*Exercise details:*
Each line of the data below that contains "DoxyCompactItemize" must be copied.

Items listed in a dataset:
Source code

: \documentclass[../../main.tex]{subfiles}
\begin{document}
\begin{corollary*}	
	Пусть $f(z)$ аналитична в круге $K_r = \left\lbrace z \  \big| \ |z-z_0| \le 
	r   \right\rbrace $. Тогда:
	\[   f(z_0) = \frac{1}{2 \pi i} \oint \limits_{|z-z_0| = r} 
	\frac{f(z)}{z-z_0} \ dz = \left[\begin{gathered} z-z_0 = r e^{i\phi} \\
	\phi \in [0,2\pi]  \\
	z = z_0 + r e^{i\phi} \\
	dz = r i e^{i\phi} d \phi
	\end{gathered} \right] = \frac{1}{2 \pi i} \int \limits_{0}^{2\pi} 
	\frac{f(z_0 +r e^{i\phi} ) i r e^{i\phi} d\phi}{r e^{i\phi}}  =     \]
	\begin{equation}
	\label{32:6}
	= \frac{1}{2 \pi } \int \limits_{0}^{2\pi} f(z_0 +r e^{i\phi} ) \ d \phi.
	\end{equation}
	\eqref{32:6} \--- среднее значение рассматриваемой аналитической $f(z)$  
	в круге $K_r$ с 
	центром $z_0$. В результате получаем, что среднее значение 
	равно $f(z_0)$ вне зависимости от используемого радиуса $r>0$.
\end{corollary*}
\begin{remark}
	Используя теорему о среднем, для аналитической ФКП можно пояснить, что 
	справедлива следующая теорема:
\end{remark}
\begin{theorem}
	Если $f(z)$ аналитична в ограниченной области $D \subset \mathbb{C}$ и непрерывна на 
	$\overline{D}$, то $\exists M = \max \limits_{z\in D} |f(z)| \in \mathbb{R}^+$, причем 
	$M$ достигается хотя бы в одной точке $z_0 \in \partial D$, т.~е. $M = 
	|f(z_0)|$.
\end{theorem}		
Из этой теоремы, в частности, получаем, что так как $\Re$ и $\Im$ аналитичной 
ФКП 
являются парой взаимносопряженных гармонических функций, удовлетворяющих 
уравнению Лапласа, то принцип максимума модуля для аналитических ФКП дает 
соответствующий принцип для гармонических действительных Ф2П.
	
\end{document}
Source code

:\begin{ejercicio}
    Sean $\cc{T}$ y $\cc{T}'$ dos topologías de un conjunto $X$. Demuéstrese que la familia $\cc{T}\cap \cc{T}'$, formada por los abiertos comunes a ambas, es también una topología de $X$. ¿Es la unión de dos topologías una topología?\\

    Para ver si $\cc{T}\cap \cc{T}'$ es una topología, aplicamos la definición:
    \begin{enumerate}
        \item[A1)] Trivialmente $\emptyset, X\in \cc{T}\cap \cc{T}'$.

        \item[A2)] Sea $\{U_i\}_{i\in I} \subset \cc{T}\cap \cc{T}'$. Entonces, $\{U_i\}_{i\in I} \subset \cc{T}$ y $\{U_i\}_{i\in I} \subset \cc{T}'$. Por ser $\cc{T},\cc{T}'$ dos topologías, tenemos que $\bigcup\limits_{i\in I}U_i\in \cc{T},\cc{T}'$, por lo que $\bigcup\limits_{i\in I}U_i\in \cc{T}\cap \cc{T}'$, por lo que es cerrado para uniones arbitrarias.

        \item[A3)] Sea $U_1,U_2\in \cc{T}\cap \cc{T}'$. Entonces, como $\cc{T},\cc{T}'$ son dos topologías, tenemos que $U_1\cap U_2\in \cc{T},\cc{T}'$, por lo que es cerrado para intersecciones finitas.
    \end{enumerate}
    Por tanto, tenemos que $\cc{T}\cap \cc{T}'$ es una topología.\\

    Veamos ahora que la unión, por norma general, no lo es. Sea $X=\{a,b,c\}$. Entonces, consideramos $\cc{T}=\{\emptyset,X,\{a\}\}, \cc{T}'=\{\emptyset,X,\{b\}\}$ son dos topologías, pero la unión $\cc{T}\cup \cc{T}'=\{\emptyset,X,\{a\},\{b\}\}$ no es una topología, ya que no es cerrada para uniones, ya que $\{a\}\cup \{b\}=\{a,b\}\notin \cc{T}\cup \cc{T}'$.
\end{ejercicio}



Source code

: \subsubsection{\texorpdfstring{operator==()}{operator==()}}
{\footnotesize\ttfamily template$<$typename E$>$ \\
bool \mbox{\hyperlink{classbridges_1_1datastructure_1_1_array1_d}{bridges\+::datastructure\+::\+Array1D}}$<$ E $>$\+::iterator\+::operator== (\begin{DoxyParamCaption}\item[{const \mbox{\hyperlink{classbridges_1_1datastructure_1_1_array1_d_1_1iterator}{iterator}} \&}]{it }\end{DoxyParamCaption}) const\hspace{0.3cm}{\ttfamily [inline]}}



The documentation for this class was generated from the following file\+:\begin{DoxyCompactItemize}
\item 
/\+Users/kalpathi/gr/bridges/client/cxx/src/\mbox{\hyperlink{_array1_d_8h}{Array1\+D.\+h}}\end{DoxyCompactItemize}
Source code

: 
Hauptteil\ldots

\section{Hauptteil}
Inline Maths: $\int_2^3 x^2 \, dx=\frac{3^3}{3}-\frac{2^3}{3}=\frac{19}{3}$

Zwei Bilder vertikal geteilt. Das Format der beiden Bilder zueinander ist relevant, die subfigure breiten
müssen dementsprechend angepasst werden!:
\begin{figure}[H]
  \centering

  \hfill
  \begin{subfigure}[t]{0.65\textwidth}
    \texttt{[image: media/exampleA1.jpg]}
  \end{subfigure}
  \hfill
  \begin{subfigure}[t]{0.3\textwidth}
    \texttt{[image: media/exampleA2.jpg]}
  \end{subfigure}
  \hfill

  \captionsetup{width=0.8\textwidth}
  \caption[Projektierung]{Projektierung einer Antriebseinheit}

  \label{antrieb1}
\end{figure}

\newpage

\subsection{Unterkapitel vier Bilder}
---
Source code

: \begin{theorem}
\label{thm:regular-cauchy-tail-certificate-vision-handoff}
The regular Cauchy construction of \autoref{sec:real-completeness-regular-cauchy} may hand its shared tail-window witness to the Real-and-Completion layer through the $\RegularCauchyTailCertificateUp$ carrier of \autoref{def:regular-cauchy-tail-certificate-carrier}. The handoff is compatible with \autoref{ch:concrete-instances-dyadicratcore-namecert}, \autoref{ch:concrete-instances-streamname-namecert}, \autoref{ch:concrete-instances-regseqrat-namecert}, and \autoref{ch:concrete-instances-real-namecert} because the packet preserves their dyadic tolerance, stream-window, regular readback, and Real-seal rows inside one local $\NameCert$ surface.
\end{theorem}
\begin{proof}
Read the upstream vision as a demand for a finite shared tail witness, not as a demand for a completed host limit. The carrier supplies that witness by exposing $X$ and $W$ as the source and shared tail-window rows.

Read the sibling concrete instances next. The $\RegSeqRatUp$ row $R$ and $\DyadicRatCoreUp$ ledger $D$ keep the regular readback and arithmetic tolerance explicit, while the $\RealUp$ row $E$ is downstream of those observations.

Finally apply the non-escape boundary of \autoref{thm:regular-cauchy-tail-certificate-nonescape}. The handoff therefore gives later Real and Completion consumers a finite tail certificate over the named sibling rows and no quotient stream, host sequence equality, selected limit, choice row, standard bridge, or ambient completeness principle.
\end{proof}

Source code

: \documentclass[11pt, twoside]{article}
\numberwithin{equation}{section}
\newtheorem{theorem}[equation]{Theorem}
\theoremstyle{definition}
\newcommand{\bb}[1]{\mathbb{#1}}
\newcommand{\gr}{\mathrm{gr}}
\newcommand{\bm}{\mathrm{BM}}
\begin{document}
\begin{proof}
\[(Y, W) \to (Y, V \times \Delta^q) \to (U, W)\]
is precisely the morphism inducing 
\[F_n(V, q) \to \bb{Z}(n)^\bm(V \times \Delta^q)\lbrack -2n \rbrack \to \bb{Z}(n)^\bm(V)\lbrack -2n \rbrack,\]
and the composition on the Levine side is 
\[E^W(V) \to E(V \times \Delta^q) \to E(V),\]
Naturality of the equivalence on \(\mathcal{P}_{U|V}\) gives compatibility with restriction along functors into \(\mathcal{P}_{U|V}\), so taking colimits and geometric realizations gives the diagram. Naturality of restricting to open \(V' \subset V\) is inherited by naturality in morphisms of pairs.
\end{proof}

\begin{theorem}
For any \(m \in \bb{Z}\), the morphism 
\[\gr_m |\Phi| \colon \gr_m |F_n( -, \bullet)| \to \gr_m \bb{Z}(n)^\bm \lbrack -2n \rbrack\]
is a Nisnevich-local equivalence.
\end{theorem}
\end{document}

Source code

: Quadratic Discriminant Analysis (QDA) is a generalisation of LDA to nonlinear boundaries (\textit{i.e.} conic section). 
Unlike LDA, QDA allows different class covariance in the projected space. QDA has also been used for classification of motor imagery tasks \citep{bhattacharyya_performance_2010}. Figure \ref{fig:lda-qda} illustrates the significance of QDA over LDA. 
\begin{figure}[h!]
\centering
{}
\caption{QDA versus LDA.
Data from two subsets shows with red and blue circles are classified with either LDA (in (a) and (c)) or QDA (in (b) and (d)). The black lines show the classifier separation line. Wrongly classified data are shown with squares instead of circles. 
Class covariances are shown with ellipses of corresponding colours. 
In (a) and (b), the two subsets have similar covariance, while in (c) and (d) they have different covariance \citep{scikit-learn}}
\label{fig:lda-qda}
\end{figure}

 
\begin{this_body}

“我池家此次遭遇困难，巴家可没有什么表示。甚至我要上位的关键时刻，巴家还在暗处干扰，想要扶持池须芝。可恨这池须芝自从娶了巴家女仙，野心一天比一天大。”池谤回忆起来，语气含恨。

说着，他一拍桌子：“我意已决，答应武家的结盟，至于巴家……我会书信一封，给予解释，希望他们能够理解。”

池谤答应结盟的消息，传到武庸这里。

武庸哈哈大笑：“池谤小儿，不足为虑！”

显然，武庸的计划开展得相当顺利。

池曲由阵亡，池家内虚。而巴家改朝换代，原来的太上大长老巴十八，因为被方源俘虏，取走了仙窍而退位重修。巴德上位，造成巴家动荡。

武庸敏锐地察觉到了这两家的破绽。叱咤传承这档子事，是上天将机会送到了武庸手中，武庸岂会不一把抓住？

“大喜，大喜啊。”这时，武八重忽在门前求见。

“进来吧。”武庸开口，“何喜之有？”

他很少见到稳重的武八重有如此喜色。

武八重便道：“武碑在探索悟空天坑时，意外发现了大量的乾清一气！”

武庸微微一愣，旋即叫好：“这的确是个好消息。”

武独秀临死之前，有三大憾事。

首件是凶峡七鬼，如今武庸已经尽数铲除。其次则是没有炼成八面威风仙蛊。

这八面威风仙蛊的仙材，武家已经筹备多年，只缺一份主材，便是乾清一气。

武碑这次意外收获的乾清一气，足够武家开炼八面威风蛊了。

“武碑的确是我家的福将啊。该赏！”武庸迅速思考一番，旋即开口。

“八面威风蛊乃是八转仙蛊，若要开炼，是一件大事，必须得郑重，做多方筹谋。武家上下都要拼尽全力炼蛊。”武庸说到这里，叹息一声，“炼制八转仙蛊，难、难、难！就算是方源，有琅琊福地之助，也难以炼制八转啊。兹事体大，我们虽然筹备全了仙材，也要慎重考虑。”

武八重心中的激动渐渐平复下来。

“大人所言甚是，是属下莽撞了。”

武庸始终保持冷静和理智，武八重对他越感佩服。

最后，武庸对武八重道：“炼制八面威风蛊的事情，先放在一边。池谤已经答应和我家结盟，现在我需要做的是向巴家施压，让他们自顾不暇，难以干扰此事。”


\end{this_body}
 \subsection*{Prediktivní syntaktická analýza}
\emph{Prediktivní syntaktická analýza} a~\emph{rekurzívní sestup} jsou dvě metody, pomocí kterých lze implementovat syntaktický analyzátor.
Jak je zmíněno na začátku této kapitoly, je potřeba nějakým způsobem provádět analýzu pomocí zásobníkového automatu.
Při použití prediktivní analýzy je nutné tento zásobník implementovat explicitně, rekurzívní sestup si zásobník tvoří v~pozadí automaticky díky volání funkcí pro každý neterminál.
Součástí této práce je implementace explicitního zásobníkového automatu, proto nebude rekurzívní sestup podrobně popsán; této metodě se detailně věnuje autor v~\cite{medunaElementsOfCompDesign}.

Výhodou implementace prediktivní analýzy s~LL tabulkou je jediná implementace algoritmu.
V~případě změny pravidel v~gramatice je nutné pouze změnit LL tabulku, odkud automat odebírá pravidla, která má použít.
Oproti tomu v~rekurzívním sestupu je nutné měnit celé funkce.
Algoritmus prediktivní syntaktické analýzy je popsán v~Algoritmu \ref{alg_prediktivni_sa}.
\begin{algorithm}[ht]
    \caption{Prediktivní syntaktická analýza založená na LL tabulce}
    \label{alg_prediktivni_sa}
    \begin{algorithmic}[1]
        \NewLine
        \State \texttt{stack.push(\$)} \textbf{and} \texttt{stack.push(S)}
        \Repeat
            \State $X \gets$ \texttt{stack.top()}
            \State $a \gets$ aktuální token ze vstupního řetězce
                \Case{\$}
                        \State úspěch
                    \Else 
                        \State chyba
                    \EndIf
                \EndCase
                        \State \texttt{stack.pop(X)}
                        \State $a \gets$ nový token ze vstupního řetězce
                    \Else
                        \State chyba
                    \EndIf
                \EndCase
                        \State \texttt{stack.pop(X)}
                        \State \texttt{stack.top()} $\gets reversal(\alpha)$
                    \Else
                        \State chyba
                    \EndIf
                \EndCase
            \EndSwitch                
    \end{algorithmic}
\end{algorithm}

*Answer area:*
The documentation for this class was generated from the following file\+:\begin{DoxyCompactItemize}
/\+Users/kalpathi/gr/bridges/client/cxx/src/\mbox{\hyperlink{_array1_d_8h}{Array1\+D.\+h}}\end{DoxyCompactItemize}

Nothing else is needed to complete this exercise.